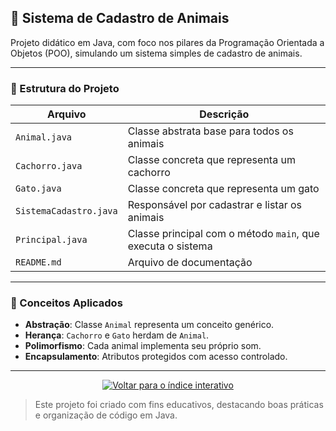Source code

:## 🐾 Sistema de Cadastro de Animais

Projeto didático em Java, com foco nos pilares da Programação Orientada a Objetos (POO), simulando um sistema simples de cadastro de animais.

---

### 📁 Estrutura do Projeto

| Arquivo                  | Descrição                                                         |
|--------------------------|-------------------------------------------------------------------|
| `Animal.java`            | Classe abstrata base para todos os animais                        |
| `Cachorro.java`          | Classe concreta que representa um cachorro                        |
| `Gato.java`              | Classe concreta que representa um gato                            |
| `SistemaCadastro.java`   | Responsável por cadastrar e listar os animais                     |
| `Principal.java`         | Classe principal com o método `main`, que executa o sistema       |
| `README.md`              | Arquivo de documentação                                            |

---

### 🧠 Conceitos Aplicados

- **Abstração**: Classe `Animal` representa um conceito genérico.
- **Herança**: `Cachorro` e `Gato` herdam de `Animal`.
- **Polimorfismo**: Cada animal implementa seu próprio som.
- **Encapsulamento**: Atributos protegidos com acesso controlado.

---

<p align="center">
  <a href="https://rodrigo-rrc.github.io/Projetos_Java/" target="_blank">
    <img src="https://img.shields.io/badge/⬅️ Voltar para o índice interativo-blue?style=for-the-badge" alt="Voltar para o índice interativo"/>
  </a>
</p>

> Este projeto foi criado com fins educativos, destacando boas práticas e organização de código em Java.
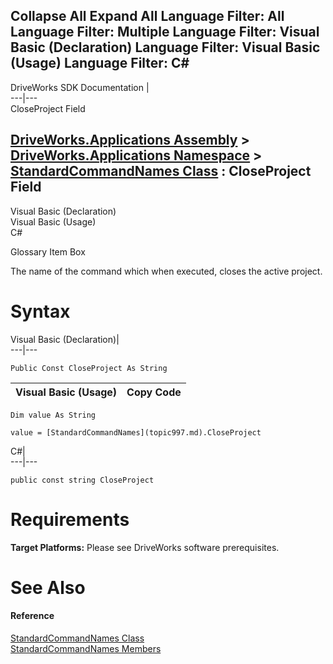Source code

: Collapse All Expand All Language Filter: All  Language Filter: Multiple  Language Filter: Visual Basic (Declaration) Language Filter: Visual Basic (Usage) Language Filter: C#  
---  
DriveWorks SDK Documentation  |   
---|---  
CloseProject Field   
  
[DriveWorks.Applications Assembly](topic13.md) > [DriveWorks.Applications Namespace](topic16.md) > [StandardCommandNames Class](topic997.md) : CloseProject Field  
---  
  
Visual Basic (Declaration)    
Visual Basic (Usage)    
C# 

Glossary Item Box

The name of the command which when executed, closes the active project. 

# Syntax

Visual Basic (Declaration)|   
---|---  
      
    
    Public Const CloseProject As String  
  
Visual Basic (Usage)| Copy Code  
---|---  
      
    
    Dim value As String
     
    value = [StandardCommandNames](topic997.md).CloseProject  
  
C#|   
---|---  
      
    
    public const string CloseProject  
  
# Requirements

**Target Platforms:** Please see DriveWorks software prerequisites.

# See Also

#### Reference

[StandardCommandNames Class](topic997.md)   
[StandardCommandNames Members](topic998.md)


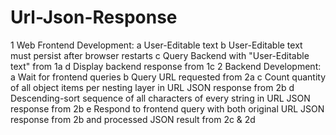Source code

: # Url-Json-Response
1 Web Frontend Development:
a User-Editable text
b User-Editable text must persist after browser restarts
c Query Backend with "User-Editable text" from 1a
d Display backend response from 1c
2 Backend Development:
a Wait for frontend queries
b Query URL requested from 2a
c Count quantity of all object items per nesting layer in URL JSON response from 2b
d Descending-sort sequence of all characters of every string in URL JSON response from 2b
e Respond to frontend query with both original URL JSON response from 2b and processed JSON result from 2c & 2d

-- HOW TO COMPLETE THIS TASK --
An exact repeat of the listing above, pictures excluded, is the answer.

-- RESPONSE TO THE TASK --
Source code

:## 🐾 Sistema de Cadastro de Animais

Projeto didático em Java, com foco nos pilares da Programação Orientada a Objetos (POO), simulando um sistema simples de cadastro de animais.

---

### 📁 Estrutura do Projeto

| Arquivo                  | Descrição                                                         |
|--------------------------|-------------------------------------------------------------------|
| `Animal.java`            | Classe abstrata base para todos os animais                        |
| `Cachorro.java`          | Classe concreta que representa um cachorro                        |
| `Gato.java`              | Classe concreta que representa um gato                            |
| `SistemaCadastro.java`   | Responsável por cadastrar e listar os animais                     |
| `Principal.java`         | Classe principal com o método `main`, que executa o sistema       |
| `README.md`              | Arquivo de documentação                                            |

---

### 🧠 Conceitos Aplicados

- **Abstração**: Classe `Animal` representa um conceito genérico.
- **Herança**: `Cachorro` e `Gato` herdam de `Animal`.
- **Polimorfismo**: Cada animal implementa seu próprio som.
- **Encapsulamento**: Atributos protegidos com acesso controlado.

---

<p align="center">
  <a href="https://rodrigo-rrc.github.io/Projetos_Java/" target="_blank">
    <img src="https://img.shields.io/badge/⬅️ Voltar para o índice interativo-blue?style=for-the-badge" alt="Voltar para o índice interativo"/>
  </a>
</p>

> Este projeto foi criado com fins educativos, destacando boas práticas e organização de código em Java.
Source code

: Collapse All Expand All Language Filter: All  Language Filter: Multiple  Language Filter: Visual Basic (Declaration) Language Filter: Visual Basic (Usage) Language Filter: C#  
---  
DriveWorks SDK Documentation  |   
---|---  
CloseProject Field   
  
[DriveWorks.Applications Assembly](topic13.md) > [DriveWorks.Applications Namespace](topic16.md) > [StandardCommandNames Class](topic997.md) : CloseProject Field  
---  
  
Visual Basic (Declaration)    
Visual Basic (Usage)    
C# 

Glossary Item Box

The name of the command which when executed, closes the active project. 

# Syntax

Visual Basic (Declaration)|   
---|---  
      
    
    Public Const CloseProject As String  
  
Visual Basic (Usage)| Copy Code  
---|---  
      
    
    Dim value As String
     
    value = [StandardCommandNames](topic997.md).CloseProject  
  
C#|   
---|---  
      
    
    public const string CloseProject  
  
# Requirements

**Target Platforms:** Please see DriveWorks software prerequisites.

# See Also

#### Reference

[StandardCommandNames Class](topic997.md)   
[StandardCommandNames Members](topic998.md)


Source code

: # Url-Json-Response
1 Web Frontend Development:
a User-Editable text
b User-Editable text must persist after browser restarts
c Query Backend with "User-Editable text" from 1a
d Display backend response from 1c
2 Backend Development:
a Wait for frontend queries
b Query URL requested from 2a
c Count quantity of all object items per nesting layer in URL JSON response from 2b
d Descending-sort sequence of all characters of every string in URL JSON response from 2b
e Respond to frontend query with both original URL JSON response from 2b and processed JSON result from 2c & 2d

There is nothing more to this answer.